3. What is the quota in this system?

 

2.Consider the weighted voting system [q: 7,5,3,1,1]

1. What is the smallest value that the quota q can take?
2. What is the largest value that the quota q can take?
3. What is the value of the quota if at least two-thirds of the votes are required to pass a motion?

3.

Consider the weighted voting system [13: 13, 6, 4, 2]

1. Identify the dictators, if any.
2. Identify players with veto power, if any
3. Identify dummies, if any

4.

Consider the weighted voting system [19: 13, 6, 4, 2]

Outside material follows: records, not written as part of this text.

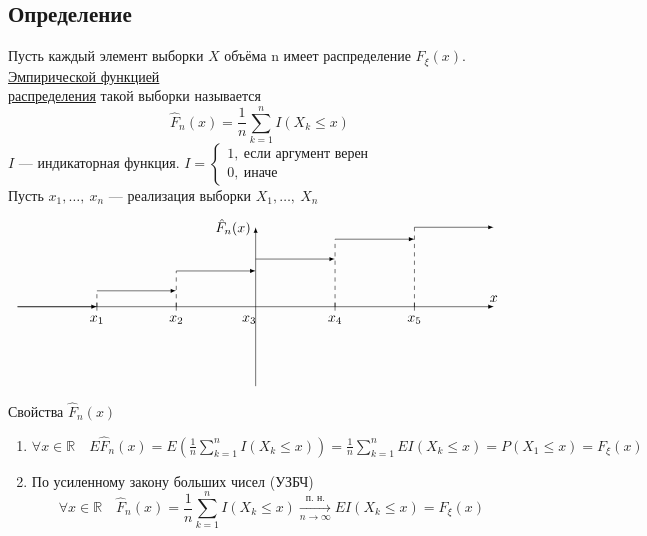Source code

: \documentclass[12pt, a4paper]{article}
\begin{document}
\subsection*{Определение}
Пусть каждый элемент выборки $X$ объёма n имеет распределение $F_{\xi}(x)$. \underline{Эмпирической функцией}\\ \underline{распределения} такой выборки называется
\[\hat{F}_n(x) = \frac{1}{n} \sum_{k = 1}^{n} I(X_k\leq x)\]
$I$ --- индикаторная функция. $I = \begin{cases}
    1,\ \text{если аргумент верен}\\
    0,\ \text{иначе}
\end{cases}$\\
Пусть $x_1,\dots,\ x_n$ --- реализация выборки $X_1,\dots,\ X_n$\\
\[
\begin{tikzpicture}[scale=2, >=latex]
    \draw[->, >=latex] (0, -1) -- (0, 1) node(0)[anchor = east]{$\hat{F}_n(x)$};
    \draw (-2, -0.05) node(1)[anchor=north]{$x_1$} -- (-2, 0.05);
    \draw (-1, -0.05) node(2)[anchor=north]{$x_2$}-- (-1, 0.05);
    \draw (0.07, -0.05) node(3)[anchor=north east]{$x_3$}-- (0.07, -0.05);
    \draw (1, -0.05) node(4)[anchor=north]{$x_4$}-- (1, 0.05);
    \draw (2, -0.05) node(5)[anchor=north]{$x_5$}-- (2, 0.05);
    \draw[->] (-3, 0) -- (-2, 0);
    \draw[->] (-2, 0.2) -- (-1, 0.2);
    \draw[dashed] (-2, 0) -- (-2, 0.2);
    \draw[->] (-1, 0.45) -- (0, 0.45);
    \draw[dashed] (-1, 0) -- (-1, 0.45);
    \draw[->] (0, 0.6) -- (1, 0.6);
    \draw[dashed] (1, 0) -- (1, 0.85);
    \draw[->] (1, 0.85) -- (2, 0.85);
    \draw[dashed] (2, 0) -- (2, 1);
    \draw[->] (2, 1) -- (3, 1);
    \draw[->] (-3, 0) -- (3, 0) node(2)[anchor = south]{$x$};
\end{tikzpicture}
\]
\begin{center}
    Свойства $\hat{F}_n(x)$
\end{center}
\begin{enumerate}
    \item $\displaystyle\forall x\in\mathbb{R}\quad E\hat{F}_n(x) = E\left(\frac{1}{n} \sum_{k = 1}^{n} I(X_k \leq x)\right) = \frac{1}{n} \sum_{k = 1}^{n} EI(X_k \leq x) = P(X_1 \leq x) = F_{\xi}(x)$
    \item По усиленному закону больших чисел (УЗБЧ)
    \[\forall x\in \mathbb{R}\quad \hat{F}_n(x) = \frac{1}{n} \sum_{k = 1}^{n} I(X_k \leq x) \xrightarrow[n\to\infty]{\text{п. н.}} EI(X_k \leq x) = F_{\xi}(x)\]
\end{enumerate}
\end{document}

1. Identify the dictators, if any.
2. Identify players with veto power, if any.
3. Identify dummies, if any.

5.

Consider the weighted voting system [15: 11, 7, 5, 2]

1. What is the weight of the coalition {P₁,P₂,P₄}
2. In the coalition {P₁,P₂,P₄} which players are critical?

6.

Find the Banzhaf power distribution of the weighted voting system

[33: 18, 16, 15, 2]

 

7.

Consider the weighted voting system [q: 15, 8, 3, 1] Find the Banzhaf power distribution of this weighted voting system,

1. When the quota is 15
2. When the quota is 16
3. When the quota is 18

 

8.Consider the weighted voting system [17: 13, 9, 5, 2].  In the sequential coalition <P₃,P₂,P₁,P₄> which player is pivotal?

 

9.Find the Shapley-Shubik power distribution for the system [24: 17, 13, 11]

 

10.

Consider the weighted voting system [q: 7, 3, 1]

1. Which values of q result in a dictator (list all possible values)
2. What is the smallest value for q that results in exactly one player with veto power but no dictators?
3. What is the smallest value for q that results in exactly two players with veto power?